*Brief*
With the images left out, print all of the records below exactly.

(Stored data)
____

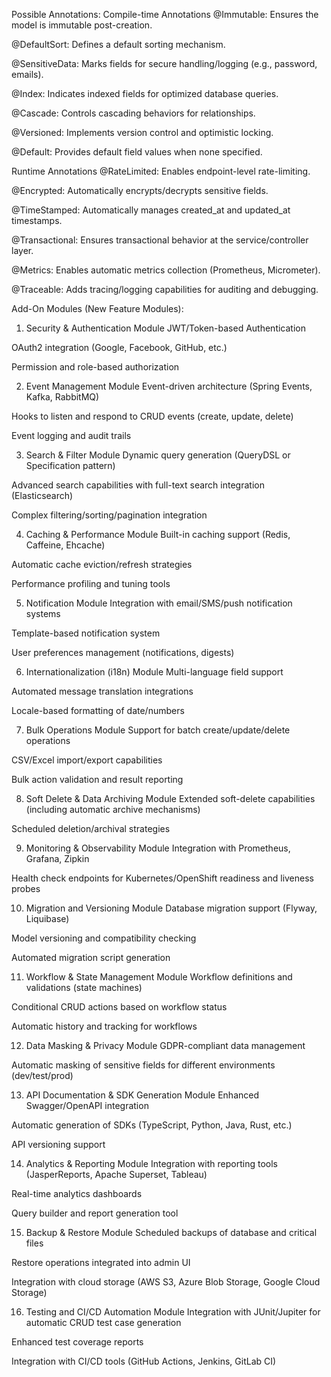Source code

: Possible Annotations:
Compile-time Annotations
@Immutable: Ensures the model is immutable post-creation.

@DefaultSort: Defines a default sorting mechanism.

@SensitiveData: Marks fields for secure handling/logging (e.g., password, emails).

@Index: Indicates indexed fields for optimized database queries.

@Cascade: Controls cascading behaviors for relationships.

@Versioned: Implements version control and optimistic locking.

@Default: Provides default field values when none specified.

Runtime Annotations
@RateLimited: Enables endpoint-level rate-limiting.

@Encrypted: Automatically encrypts/decrypts sensitive fields.

@TimeStamped: Automatically manages created_at and updated_at timestamps.

@Transactional: Ensures transactional behavior at the service/controller layer.

@Metrics: Enables automatic metrics collection (Prometheus, Micrometer).

@Traceable: Adds tracing/logging capabilities for auditing and debugging.

Add-On Modules (New Feature Modules):
1. Security & Authentication Module
   JWT/Token-based Authentication

OAuth2 integration (Google, Facebook, GitHub, etc.)

Permission and role-based authorization

2. Event Management Module
   Event-driven architecture (Spring Events, Kafka, RabbitMQ)

Hooks to listen and respond to CRUD events (create, update, delete)

Event logging and audit trails

3. Search & Filter Module
   Dynamic query generation (QueryDSL or Specification pattern)

Advanced search capabilities with full-text search integration (Elasticsearch)

Complex filtering/sorting/pagination integration

4. Caching & Performance Module
   Built-in caching support (Redis, Caffeine, Ehcache)

Automatic cache eviction/refresh strategies

Performance profiling and tuning tools

5. Notification Module
   Integration with email/SMS/push notification systems

Template-based notification system

User preferences management (notifications, digests)

6. Internationalization (i18n) Module
   Multi-language field support

Automated message translation integrations

Locale-based formatting of date/numbers

7. Bulk Operations Module
   Support for batch create/update/delete operations

CSV/Excel import/export capabilities

Bulk action validation and result reporting

8. Soft Delete & Data Archiving Module
   Extended soft-delete capabilities (including automatic archive mechanisms)

Scheduled deletion/archival strategies

9. Monitoring & Observability Module
   Integration with Prometheus, Grafana, Zipkin

Health check endpoints for Kubernetes/OpenShift readiness and liveness probes

10. Migration and Versioning Module
    Database migration support (Flyway, Liquibase)

Model versioning and compatibility checking

Automated migration script generation

11. Workflow & State Management Module
    Workflow definitions and validations (state machines)

Conditional CRUD actions based on workflow status

Automatic history and tracking for workflows

12. Data Masking & Privacy Module
    GDPR-compliant data management

Automatic masking of sensitive fields for different environments (dev/test/prod)

13. API Documentation & SDK Generation Module
    Enhanced Swagger/OpenAPI integration

Automatic generation of SDKs (TypeScript, Python, Java, Rust, etc.)

API versioning support

14. Analytics & Reporting Module
    Integration with reporting tools (JasperReports, Apache Superset, Tableau)

Real-time analytics dashboards

Query builder and report generation tool

15. Backup & Restore Module
    Scheduled backups of database and critical files

Restore operations integrated into admin UI

Integration with cloud storage (AWS S3, Azure Blob Storage, Google Cloud Storage)

16. Testing and CI/CD Automation Module
    Integration with JUnit/Jupiter for automatic CRUD test case generation

Enhanced test coverage reports

Integration with CI/CD tools (GitHub Actions, Jenkins, GitLab CI)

____

*Final answer*
Source code

: Possible Annotations:
Compile-time Annotations
@Immutable: Ensures the model is immutable post-creation.

@DefaultSort: Defines a default sorting mechanism.

@SensitiveData: Marks fields for secure handling/logging (e.g., password, emails).

@Index: Indicates indexed fields for optimized database queries.

@Cascade: Controls cascading behaviors for relationships.

@Versioned: Implements version control and optimistic locking.

@Default: Provides default field values when none specified.

Runtime Annotations
@RateLimited: Enables endpoint-level rate-limiting.

@Encrypted: Automatically encrypts/decrypts sensitive fields.

@TimeStamped: Automatically manages created_at and updated_at timestamps.

@Transactional: Ensures transactional behavior at the service/controller layer.

@Metrics: Enables automatic metrics collection (Prometheus, Micrometer).

@Traceable: Adds tracing/logging capabilities for auditing and debugging.

Add-On Modules (New Feature Modules):
1. Security & Authentication Module
   JWT/Token-based Authentication

OAuth2 integration (Google, Facebook, GitHub, etc.)

Permission and role-based authorization

2. Event Management Module
   Event-driven architecture (Spring Events, Kafka, RabbitMQ)

Hooks to listen and respond to CRUD events (create, update, delete)

Event logging and audit trails

3. Search & Filter Module
   Dynamic query generation (QueryDSL or Specification pattern)

Advanced search capabilities with full-text search integration (Elasticsearch)

Complex filtering/sorting/pagination integration

4. Caching & Performance Module
   Built-in caching support (Redis, Caffeine, Ehcache)

Automatic cache eviction/refresh strategies

Performance profiling and tuning tools

5. Notification Module
   Integration with email/SMS/push notification systems

Template-based notification system

User preferences management (notifications, digests)

6. Internationalization (i18n) Module
   Multi-language field support

Automated message translation integrations

Locale-based formatting of date/numbers

7. Bulk Operations Module
   Support for batch create/update/delete operations

CSV/Excel import/export capabilities

Bulk action validation and result reporting

8. Soft Delete & Data Archiving Module
   Extended soft-delete capabilities (including automatic archive mechanisms)

Scheduled deletion/archival strategies

9. Monitoring & Observability Module
   Integration with Prometheus, Grafana, Zipkin

Health check endpoints for Kubernetes/OpenShift readiness and liveness probes

10. Migration and Versioning Module
    Database migration support (Flyway, Liquibase)

Model versioning and compatibility checking

Automated migration script generation

11. Workflow & State Management Module
    Workflow definitions and validations (state machines)

Conditional CRUD actions based on workflow status

Automatic history and tracking for workflows

12. Data Masking & Privacy Module
    GDPR-compliant data management

Automatic masking of sensitive fields for different environments (dev/test/prod)

13. API Documentation & SDK Generation Module
    Enhanced Swagger/OpenAPI integration

Automatic generation of SDKs (TypeScript, Python, Java, Rust, etc.)

API versioning support

14. Analytics & Reporting Module
    Integration with reporting tools (JasperReports, Apache Superset, Tableau)

Real-time analytics dashboards

Query builder and report generation tool

15. Backup & Restore Module
    Scheduled backups of database and critical files

Restore operations integrated into admin UI

Integration with cloud storage (AWS S3, Azure Blob Storage, Google Cloud Storage)

16. Testing and CI/CD Automation Module
    Integration with JUnit/Jupiter for automatic CRUD test case generation

Enhanced test coverage reports

Integration with CI/CD tools (GitHub Actions, Jenkins, GitLab CI)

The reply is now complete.